Big Sis is moving to another social work team, and the new social worker’s manager e-mails me to tell me to phone her urgently about ‘contact’ on Sunday. It’s a Friday evening, I have had enough and ping a sarcastic e-mail back, telling her I am not a worker, and suggesting that she get her ducks in a row. I get a very apologetic phone call on Monday morning. The next week I drive 50 miles to meet with this manager and Big Sis’s parents. Big Sis’s social worker is not there. It seems like a waste of time.
OH and I meet with our MP. She seems very concerned at our family’s plight, is aghast that social work will not work with other agencies to look for a solution, and decides she is going to talk to an influential and knowledgeable councillor.
I spend 6 days and 10 phone calls attempting to talk to Bubble’s old Paediatrician when I discover that the triage team have rejected the request for Bubble’s re-referral. When I finally get to speak to the Paediatrician she tells me that we need to be with CAMHS. I ask about a referral for a sensory OT assessment. She tells me the NHS don’t do that around here.
Bubble has a meltdown one evening and eventually is able to tell me that the previous week at school she was stopped from going out to play because she hadn’t finished some work and she felt very angry but couldn’t tell the teacher. I spend 40 minutes the next morning telling the teacher and the SENCO why this is not the best approach. We put in place a system whereby Bubble can let them know she is feeling angry without having to say it.
I’ve started to keep a record of how much time I’ve spent in meetings, on phone calls and filling in forms to get the support our girls need. In the last month alone it is 30 hours.

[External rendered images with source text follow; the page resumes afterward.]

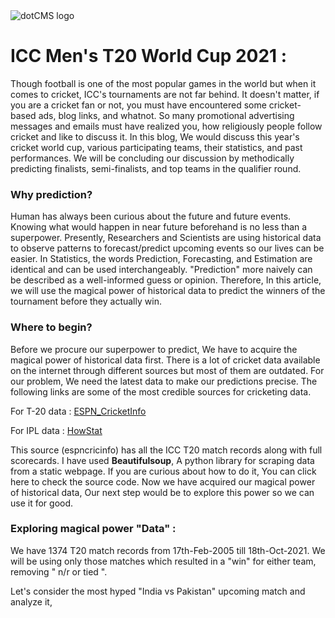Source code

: <img src="https://github.com/imAllok/blog/blob/gh-pages/img1.png" alt="dotCMS logo">


# ICC Men's T20 World Cup 2021 :

<p> Though football is one of the most popular games in the world but when it comes to cricket, ICC's tournaments are not far behind.
It doesn't matter, if you are a cricket fan or not, you must have encountered some cricket-based ads, blog links, and whatnot. So many promotional advertising messages and emails must have realized you, how religiously people follow cricket and like to discuss it. In this blog, We would discuss this year's cricket world cup, various participating teams, their statistics, and past performances. We will be concluding our discussion by methodically predicting finalists, semi-finalists, and top teams in the qualifier round.</p>

### Why prediction?

<p> Human has always been curious about the future and future events. Knowing what would happen in near future beforehand is no less than a superpower. Presently, Researchers and Scientists are using historical data to observe patterns to forecast/predict upcoming events so our lives can be easier. In Statistics, the words Prediction, Forecasting, and Estimation are identical and can be used interchangeably. "Prediction" more naively can be described as a well-informed guess or opinion. Therefore, In this article, we will use the magical power of historical data to predict the winners of the tournament before they actually win.</p>

### Where to begin?

Before we procure our superpower to predict, We have to acquire the magical power of historical data first. There is a lot of cricket data available on the internet through different sources but most of them are outdated. For our problem, We need the latest data to make our predictions precise. The following links are some of the most credible sources for cricketing data.

For T-20 data : [ESPN_CricketInfo](https://stats.espncricinfo.com/ci/engine/stats/index.html?class=3;template=results;type=aggregate;view=results)

For IPL data : [HowStat](http://www.howstat.com/cricket/Statistics/IPL/MatchList.asp)

This source (espncricinfo) has all the ICC T20 match records along with full scorecards. I have used **Beautifulsoup**, A python library for scraping data from a static webpage. If you are curious about how to do it, You can click here to check the source code.
Now we have acquired our magical power of historical data, Our next step would be to explore this power so we can use it for good.

### Exploring magical power "Data" :

We have 1374 T20 match records from 17th-Feb-2005 till 18th-Oct-2021. We will be using only those matches which resulted in a "win" for either team, removing " n/r or tied ".

Let's consider the  most hyped "India vs Pakistan" upcoming match and analyze it,
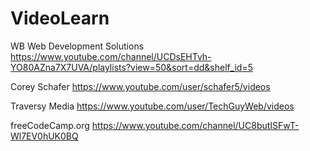 # VideoLearn
WB Web Development Solutions
https://www.youtube.com/channel/UCDsEHTvh-YO80AZna7X7UVA/playlists?view=50&sort=dd&shelf_id=5

Corey Schafer
https://www.youtube.com/user/schafer5/videos

Traversy Media
https://www.youtube.com/user/TechGuyWeb/videos

freeCodeCamp.org
https://www.youtube.com/channel/UC8butISFwT-Wl7EV0hUK0BQ

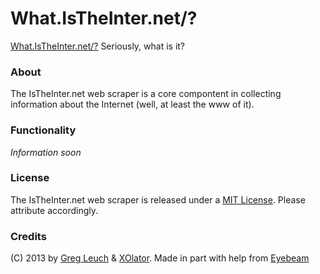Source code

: # What.IsTheInter.net/?

[What.IsTheInter.net/?][whatistheinternet] Seriously, what is it?

[whatistheinternet]: http://what.istheinter.net/?


### About

The IsTheInter.net web scraper is a core compontent in collecting information about the Internet (well, at least the www of it).


### Functionality

_Information soon_


### License

The IsTheInter.net web scraper is released under a [MIT License][mitlicense]. Please attribute accordingly.

[mitlicense]: LICENSE.md


### Credits

(C) 2013 by [Greg Leuch][gleuch] & [XOlator][xolator].
Made in part with help from [Eyebeam][eyebeam]

[gleuch]: http://gleu.ch
[xolator]: http://xolator.com
[eyebeam]: http://www.eyebeam.org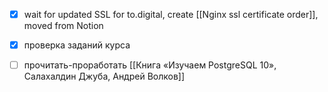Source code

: - [x] wait for updated SSL for to.digital, create [[Nginx ssl certificate order]], moved from Notion
- [x] проверка заданий курса
- [ ] прочитать-проработать [[Книга «Изучаем PostgreSQL 10», Салахалдин Джуба, Андрей Волков]]


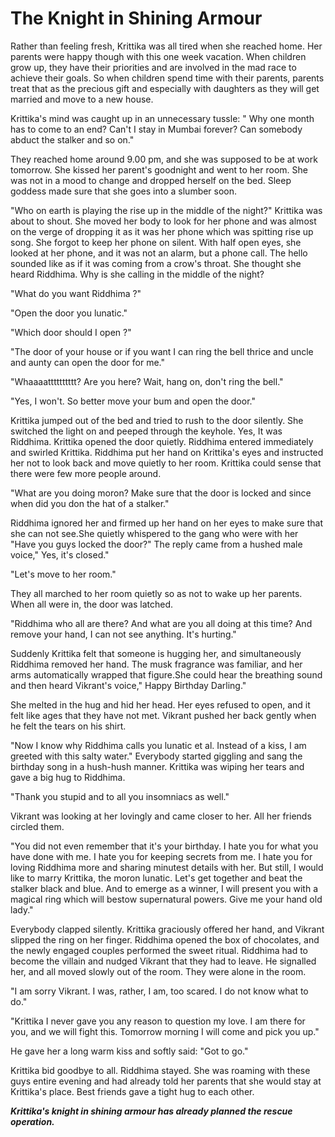 # The Knight in Shining Armour

Rather than feeling fresh, Krittika was all tired when she reached home. Her parents were happy though with this one week vacation. When children grow up, they have their priorities and are involved in the mad race to achieve their goals. So when children spend time with their parents, parents treat that as the precious gift and especially with daughters as they will get married and move to a new house.

Krittika's mind was caught up in an unnecessary tussle: " Why one month has to come to an end? Can't I stay in Mumbai forever? Can somebody abduct the stalker and so on."

They reached home around 9.00 pm, and she was supposed to be at work tomorrow. She kissed her parent's goodnight and went to her room. She was not in a mood to change and dropped herself on the bed. Sleep goddess made sure that she goes into a slumber soon.

"Who on earth is playing the rise up in the middle of the night?" Krittika was about to shout. She moved her body to look for her phone and was almost on the verge of dropping it as it was her phone which was spitting rise up song. She forgot to keep her phone on silent. With half open eyes, she looked at her phone, and it was not an alarm, but a phone call. The hello sounded like as if it was coming from a crow's throat. She thought she heard Riddhima. Why is she calling in the middle of the night? 

"What do you want Riddhima ?"

"Open the door you lunatic."

"Which door should I open ?"

"The door of your house or if you want I can ring the bell thrice and uncle and aunty can open the door for me."

"Whaaaatttttttttt? Are you here? Wait, hang on, don't ring the bell."

"Yes, I won't. So better move your bum and open the door."

Krittika jumped out of the bed and tried to rush to the door silently. She switched the light on and peeped through the keyhole. Yes, It was Riddhima. Krittika opened the door quietly. Riddhima entered immediately and swirled Krittika. Riddhima put her hand on Krittika's eyes and instructed her not to look back and move quietly to her room. Krittika could sense that there were few more people around.

"What are you doing moron? Make sure that the door is locked and since when did you don the hat of a stalker."

Riddhima ignored her and firmed up her hand on her eyes to make sure that she can not see.She quietly whispered to the gang who were with her "Have you guys locked the door?" The reply came from a hushed male voice," Yes, it's closed."

"Let's move to her room."

They all marched to her room quietly so as not to wake up her parents. When all were in, the door was latched.

"Riddhima who all are there? And what are you all doing at this time? And remove your hand, I can not see anything. It's hurting."

Suddenly Krittika felt that someone is hugging her, and simultaneously Riddhima removed her hand. The musk fragrance was familiar, and her arms automatically wrapped that figure.She could hear the breathing sound and then heard Vikrant's voice," Happy Birthday Darling."

She melted in the hug and hid her head. Her eyes refused to open, and it felt like ages that they have not met. Vikrant pushed her back gently when he felt the tears on his shirt.

"Now I know why Riddhima calls you lunatic et al. Instead of a kiss, I am greeted with this salty water."
Everybody started giggling and sang the birthday song in a hush-hush manner. Krittika was wiping her tears and gave a big hug to Riddhima.

"Thank you stupid and to all you insomniacs as well."

Vikrant was looking at her lovingly and came closer to her. All her friends circled them.

"You did not even remember that it's your birthday. I hate you for what you have done with me. I hate you for keeping secrets from me. I hate you for loving Riddhima more and sharing minutest details with her. But still, I would like to marry Krittika, the moron lunatic. Let's get together and beat the stalker black and blue. And to emerge as a winner, I will present you with a magical ring which will bestow supernatural powers. Give me your hand old lady."

Everybody clapped silently. Krittika graciously offered her hand, and Vikrant slipped the ring on her finger. Riddhima opened the box of chocolates, and the newly engaged couples performed the sweet ritual.
Riddhima had to become the villain and nudged Vikrant that they had to leave. He signalled her, and all moved slowly out of the room. They were alone in the room.

"I am sorry Vikrant. I was, rather, I am, too scared. I do not know what to do."

"Krittika I never gave you any reason to question my love. I am there for you, and we will fight this. Tomorrow morning I will come and pick you up."

He gave her a long warm kiss and softly said: "Got to go."

Krittika bid goodbye to all. Riddhima stayed. She was roaming with these guys entire evening and had already told her parents that she would stay at Krittika's place. Best friends gave a tight hug to each other.

***Krittika's knight in shining armour has already planned the rescue operation.***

And now it’s National Adoption Week and the hashtag is ‘Support Adoption!’ Oh I do! I have! For years and years and years. But where is the support from services for our girls? As we battle on, desperately attempting to get the support our adopted daughters need, the effort drains us of the energy we need to therapeutically re-parent our children. We’ve thought about retreating from services; about attempting to cope with all the trauma, loss, attachment issues and disability, on our own. Its tempting. But we know we need help to do this as effectively as possible. So we continue expecting the impossible: support from people who are paid to provide it.